From the records below, output exactly the lines running from the line containing "1. Add a **Bot" through the line containing "3. The Bot Action", and no others.

→ RECORDED DATA:
=== Begin Enclosure ===

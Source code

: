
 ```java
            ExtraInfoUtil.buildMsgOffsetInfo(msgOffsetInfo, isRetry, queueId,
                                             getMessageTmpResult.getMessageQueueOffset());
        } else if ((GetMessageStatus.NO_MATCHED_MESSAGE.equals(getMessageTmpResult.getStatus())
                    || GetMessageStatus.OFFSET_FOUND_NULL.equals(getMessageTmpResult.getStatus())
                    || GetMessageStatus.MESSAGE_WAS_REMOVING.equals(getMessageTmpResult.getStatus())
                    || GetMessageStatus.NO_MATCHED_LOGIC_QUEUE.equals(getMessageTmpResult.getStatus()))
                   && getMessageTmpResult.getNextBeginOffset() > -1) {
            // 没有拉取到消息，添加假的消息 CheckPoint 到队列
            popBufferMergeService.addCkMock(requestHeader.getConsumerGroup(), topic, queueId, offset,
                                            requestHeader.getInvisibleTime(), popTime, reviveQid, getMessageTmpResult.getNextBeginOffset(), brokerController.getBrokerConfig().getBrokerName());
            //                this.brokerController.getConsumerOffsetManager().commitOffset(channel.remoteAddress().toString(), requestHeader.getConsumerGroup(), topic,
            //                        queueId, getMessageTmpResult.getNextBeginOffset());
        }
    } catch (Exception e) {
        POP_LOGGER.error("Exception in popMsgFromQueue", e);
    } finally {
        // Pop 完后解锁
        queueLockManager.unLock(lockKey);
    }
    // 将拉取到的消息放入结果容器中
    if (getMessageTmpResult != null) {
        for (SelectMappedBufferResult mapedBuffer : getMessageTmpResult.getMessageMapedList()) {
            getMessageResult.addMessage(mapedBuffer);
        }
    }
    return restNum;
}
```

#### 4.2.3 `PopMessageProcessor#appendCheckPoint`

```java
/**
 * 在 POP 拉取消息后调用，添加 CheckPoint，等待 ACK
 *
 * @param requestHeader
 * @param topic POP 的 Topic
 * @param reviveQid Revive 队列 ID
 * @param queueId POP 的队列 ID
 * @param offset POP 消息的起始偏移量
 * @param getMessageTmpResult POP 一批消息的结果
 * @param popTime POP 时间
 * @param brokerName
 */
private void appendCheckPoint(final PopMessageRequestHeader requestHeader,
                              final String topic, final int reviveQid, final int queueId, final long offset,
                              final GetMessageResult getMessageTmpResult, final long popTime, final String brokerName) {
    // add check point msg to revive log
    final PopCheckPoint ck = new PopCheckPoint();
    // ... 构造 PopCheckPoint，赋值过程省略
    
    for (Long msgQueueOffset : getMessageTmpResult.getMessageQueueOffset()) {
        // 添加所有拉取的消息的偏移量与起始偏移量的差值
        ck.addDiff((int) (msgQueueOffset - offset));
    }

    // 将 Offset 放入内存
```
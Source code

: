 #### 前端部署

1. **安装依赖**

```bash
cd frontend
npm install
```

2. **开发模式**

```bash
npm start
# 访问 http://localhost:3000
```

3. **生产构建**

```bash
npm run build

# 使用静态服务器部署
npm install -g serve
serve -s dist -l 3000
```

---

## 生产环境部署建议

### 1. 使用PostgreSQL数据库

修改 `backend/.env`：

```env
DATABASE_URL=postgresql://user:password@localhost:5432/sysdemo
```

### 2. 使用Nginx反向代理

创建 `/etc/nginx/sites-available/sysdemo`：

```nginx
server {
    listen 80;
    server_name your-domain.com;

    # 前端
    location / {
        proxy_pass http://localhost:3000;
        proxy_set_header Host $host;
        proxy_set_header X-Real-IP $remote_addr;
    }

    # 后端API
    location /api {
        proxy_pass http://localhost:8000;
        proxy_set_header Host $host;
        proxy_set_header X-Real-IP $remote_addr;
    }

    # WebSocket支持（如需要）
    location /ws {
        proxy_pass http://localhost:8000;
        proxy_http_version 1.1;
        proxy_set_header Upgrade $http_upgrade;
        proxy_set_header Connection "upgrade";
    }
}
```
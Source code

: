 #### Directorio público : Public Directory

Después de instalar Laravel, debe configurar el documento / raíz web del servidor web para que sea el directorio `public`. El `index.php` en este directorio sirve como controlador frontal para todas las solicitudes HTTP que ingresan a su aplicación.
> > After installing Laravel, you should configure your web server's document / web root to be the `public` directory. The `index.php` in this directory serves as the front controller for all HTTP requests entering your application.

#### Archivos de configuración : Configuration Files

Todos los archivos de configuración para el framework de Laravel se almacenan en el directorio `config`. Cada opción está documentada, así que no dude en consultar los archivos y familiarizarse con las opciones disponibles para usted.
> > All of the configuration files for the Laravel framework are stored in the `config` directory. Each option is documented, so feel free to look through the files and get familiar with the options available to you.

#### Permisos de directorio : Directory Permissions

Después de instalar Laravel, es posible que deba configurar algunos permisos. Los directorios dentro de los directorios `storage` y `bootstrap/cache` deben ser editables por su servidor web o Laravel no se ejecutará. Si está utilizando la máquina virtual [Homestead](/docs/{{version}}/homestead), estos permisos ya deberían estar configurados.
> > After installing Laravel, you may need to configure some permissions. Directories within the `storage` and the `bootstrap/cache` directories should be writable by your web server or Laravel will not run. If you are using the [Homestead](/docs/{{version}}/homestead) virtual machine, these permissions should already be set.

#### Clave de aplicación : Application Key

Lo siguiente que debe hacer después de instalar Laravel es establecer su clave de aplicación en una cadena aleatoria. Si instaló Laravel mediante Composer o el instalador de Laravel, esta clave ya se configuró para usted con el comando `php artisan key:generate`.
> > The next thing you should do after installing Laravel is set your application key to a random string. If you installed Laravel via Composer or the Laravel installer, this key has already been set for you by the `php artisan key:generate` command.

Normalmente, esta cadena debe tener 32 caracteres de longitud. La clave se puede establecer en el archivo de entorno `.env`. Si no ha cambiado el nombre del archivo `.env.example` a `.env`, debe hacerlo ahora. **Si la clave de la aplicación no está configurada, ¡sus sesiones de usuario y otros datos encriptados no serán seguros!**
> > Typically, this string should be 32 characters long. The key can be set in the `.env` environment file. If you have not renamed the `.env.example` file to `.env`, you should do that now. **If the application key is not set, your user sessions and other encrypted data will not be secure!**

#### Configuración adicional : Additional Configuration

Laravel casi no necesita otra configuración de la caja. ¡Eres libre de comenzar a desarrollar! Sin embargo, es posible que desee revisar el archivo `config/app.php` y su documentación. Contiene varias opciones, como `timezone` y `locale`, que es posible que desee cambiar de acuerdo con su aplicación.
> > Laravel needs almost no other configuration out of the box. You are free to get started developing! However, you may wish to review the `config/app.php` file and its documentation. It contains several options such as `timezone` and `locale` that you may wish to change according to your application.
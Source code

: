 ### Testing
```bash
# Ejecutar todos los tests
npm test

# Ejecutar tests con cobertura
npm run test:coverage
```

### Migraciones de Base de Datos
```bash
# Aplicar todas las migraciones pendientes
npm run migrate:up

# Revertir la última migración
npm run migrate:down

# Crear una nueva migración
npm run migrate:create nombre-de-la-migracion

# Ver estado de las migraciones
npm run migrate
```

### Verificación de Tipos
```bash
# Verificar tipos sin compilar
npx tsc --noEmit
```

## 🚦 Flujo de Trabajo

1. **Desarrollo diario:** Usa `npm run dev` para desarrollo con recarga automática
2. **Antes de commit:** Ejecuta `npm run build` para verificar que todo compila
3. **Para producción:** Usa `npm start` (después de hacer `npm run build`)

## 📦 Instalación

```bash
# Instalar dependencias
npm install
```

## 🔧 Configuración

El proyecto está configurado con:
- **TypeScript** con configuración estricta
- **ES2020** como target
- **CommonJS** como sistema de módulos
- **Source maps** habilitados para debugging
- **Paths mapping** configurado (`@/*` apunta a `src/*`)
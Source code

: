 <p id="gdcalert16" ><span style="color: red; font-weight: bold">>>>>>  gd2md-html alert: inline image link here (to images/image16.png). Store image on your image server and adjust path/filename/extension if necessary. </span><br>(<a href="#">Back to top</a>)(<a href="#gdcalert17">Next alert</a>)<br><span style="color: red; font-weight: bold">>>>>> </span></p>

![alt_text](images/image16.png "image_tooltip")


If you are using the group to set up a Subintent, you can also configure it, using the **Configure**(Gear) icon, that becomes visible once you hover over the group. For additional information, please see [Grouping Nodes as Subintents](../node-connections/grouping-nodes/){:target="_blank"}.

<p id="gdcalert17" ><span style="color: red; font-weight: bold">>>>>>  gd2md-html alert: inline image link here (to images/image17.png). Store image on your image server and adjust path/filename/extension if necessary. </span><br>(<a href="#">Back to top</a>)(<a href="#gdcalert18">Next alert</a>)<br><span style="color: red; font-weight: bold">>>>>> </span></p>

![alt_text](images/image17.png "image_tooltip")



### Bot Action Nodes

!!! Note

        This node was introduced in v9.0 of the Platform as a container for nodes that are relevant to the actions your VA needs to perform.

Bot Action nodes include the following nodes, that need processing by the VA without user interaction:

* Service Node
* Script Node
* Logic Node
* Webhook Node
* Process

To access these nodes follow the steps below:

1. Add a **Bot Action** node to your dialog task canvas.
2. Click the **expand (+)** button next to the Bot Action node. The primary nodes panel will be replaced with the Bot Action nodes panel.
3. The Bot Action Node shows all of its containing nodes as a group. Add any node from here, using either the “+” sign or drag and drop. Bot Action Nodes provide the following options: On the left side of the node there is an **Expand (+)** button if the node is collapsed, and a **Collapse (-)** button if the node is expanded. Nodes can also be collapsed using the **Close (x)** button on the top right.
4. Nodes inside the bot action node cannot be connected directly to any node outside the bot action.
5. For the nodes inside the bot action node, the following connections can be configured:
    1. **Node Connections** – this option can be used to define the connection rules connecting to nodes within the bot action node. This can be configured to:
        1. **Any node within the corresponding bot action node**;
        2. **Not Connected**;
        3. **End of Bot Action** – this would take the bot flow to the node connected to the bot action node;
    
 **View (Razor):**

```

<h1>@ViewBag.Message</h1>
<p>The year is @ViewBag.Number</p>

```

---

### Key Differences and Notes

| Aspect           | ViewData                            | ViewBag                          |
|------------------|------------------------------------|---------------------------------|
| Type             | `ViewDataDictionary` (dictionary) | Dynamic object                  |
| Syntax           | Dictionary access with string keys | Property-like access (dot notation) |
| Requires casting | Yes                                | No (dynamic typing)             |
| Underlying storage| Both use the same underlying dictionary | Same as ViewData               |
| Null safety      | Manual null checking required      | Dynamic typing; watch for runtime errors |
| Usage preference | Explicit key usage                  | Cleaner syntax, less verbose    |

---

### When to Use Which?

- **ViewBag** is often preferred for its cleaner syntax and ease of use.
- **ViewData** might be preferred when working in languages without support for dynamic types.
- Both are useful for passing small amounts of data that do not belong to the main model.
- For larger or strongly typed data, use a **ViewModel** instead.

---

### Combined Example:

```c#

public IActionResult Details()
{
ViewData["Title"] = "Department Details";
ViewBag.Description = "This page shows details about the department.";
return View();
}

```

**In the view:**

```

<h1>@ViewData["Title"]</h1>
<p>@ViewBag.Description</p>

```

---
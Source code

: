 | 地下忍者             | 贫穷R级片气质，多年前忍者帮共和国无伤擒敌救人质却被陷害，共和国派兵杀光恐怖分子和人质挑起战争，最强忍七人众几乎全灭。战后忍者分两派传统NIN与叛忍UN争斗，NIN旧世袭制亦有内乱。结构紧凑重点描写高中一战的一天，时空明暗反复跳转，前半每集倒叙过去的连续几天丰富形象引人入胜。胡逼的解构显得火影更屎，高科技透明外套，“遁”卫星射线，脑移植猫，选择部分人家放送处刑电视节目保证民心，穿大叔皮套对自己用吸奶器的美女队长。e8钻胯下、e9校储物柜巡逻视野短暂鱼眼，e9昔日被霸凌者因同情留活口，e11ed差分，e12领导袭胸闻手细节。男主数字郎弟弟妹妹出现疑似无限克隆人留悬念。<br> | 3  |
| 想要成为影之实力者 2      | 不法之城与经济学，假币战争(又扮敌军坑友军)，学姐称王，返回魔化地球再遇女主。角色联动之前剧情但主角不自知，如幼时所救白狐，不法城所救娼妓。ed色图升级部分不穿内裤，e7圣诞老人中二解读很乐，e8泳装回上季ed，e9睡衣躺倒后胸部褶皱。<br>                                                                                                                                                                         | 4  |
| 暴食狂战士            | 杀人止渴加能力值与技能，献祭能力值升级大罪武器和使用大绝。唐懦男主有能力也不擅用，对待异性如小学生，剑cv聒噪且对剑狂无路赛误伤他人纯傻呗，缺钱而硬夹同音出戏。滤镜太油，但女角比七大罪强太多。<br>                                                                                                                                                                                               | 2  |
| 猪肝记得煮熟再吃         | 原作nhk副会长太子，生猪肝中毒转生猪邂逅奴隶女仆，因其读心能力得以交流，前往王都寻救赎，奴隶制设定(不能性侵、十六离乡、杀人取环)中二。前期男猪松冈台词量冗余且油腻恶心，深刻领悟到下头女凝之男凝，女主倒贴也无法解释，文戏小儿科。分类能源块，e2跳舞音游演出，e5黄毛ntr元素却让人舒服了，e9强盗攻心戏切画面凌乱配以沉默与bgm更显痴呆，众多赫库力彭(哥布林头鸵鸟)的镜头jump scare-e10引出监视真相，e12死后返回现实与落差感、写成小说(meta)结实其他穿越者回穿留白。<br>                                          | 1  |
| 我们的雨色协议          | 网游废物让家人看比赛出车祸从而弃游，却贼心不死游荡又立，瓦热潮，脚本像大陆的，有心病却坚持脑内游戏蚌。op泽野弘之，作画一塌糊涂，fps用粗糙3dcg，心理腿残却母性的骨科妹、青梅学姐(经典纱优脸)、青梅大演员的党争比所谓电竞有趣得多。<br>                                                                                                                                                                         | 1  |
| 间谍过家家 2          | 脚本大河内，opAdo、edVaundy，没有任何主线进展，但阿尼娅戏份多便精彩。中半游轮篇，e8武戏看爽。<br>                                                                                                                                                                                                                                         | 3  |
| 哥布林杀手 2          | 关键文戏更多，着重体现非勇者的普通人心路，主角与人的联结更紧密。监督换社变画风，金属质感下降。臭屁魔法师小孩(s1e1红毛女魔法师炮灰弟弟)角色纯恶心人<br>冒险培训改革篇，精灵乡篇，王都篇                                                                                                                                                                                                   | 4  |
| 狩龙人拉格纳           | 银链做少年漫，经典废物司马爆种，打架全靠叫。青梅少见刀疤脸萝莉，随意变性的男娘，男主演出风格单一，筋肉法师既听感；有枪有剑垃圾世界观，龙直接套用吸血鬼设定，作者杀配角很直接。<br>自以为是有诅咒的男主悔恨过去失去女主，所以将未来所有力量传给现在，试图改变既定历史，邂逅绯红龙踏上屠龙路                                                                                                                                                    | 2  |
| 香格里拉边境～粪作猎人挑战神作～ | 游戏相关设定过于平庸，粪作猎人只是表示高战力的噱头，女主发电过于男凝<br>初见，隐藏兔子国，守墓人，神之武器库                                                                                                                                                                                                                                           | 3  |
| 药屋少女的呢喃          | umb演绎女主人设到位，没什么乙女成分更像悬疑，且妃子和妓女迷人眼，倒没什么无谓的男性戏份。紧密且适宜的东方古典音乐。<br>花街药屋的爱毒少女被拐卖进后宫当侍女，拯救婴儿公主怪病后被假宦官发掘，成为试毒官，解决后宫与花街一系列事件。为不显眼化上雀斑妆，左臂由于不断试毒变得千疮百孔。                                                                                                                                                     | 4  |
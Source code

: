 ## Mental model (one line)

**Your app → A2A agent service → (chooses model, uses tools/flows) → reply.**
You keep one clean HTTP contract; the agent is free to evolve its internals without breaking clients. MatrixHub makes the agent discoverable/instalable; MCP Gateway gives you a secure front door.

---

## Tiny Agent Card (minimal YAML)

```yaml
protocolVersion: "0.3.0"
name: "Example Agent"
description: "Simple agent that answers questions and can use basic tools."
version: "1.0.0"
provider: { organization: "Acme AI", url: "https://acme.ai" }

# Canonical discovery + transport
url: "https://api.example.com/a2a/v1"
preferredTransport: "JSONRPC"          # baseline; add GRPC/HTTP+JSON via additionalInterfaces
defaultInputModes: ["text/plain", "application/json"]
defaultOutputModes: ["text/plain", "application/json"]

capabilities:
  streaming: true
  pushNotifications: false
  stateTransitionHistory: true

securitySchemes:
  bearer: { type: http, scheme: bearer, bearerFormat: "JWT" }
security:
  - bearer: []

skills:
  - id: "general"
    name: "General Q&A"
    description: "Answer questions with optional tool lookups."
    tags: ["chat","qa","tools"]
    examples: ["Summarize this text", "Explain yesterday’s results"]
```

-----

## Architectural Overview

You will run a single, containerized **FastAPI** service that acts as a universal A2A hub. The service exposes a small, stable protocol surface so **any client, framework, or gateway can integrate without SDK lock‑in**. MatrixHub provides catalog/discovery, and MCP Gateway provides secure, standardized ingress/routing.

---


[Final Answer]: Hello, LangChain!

=== End Enclosure ===

→ ANSWER SECTION:
1. Add a **Bot Action** node to your dialog task canvas.
2. Click the **expand (+)** button next to the Bot Action node. The primary nodes panel will be replaced with the Bot Action nodes panel.
3. The Bot Action Node shows all of its containing nodes as a group. Add any node from here, using either the “+” sign or drag and drop. Bot Action Nodes provide the following options: On the left side of the node there is an **Expand (+)** button if the node is collapsed, and a **Collapse (-)** button if the node is expanded. Nodes can also be collapsed using the **Close (x)** button on the top right.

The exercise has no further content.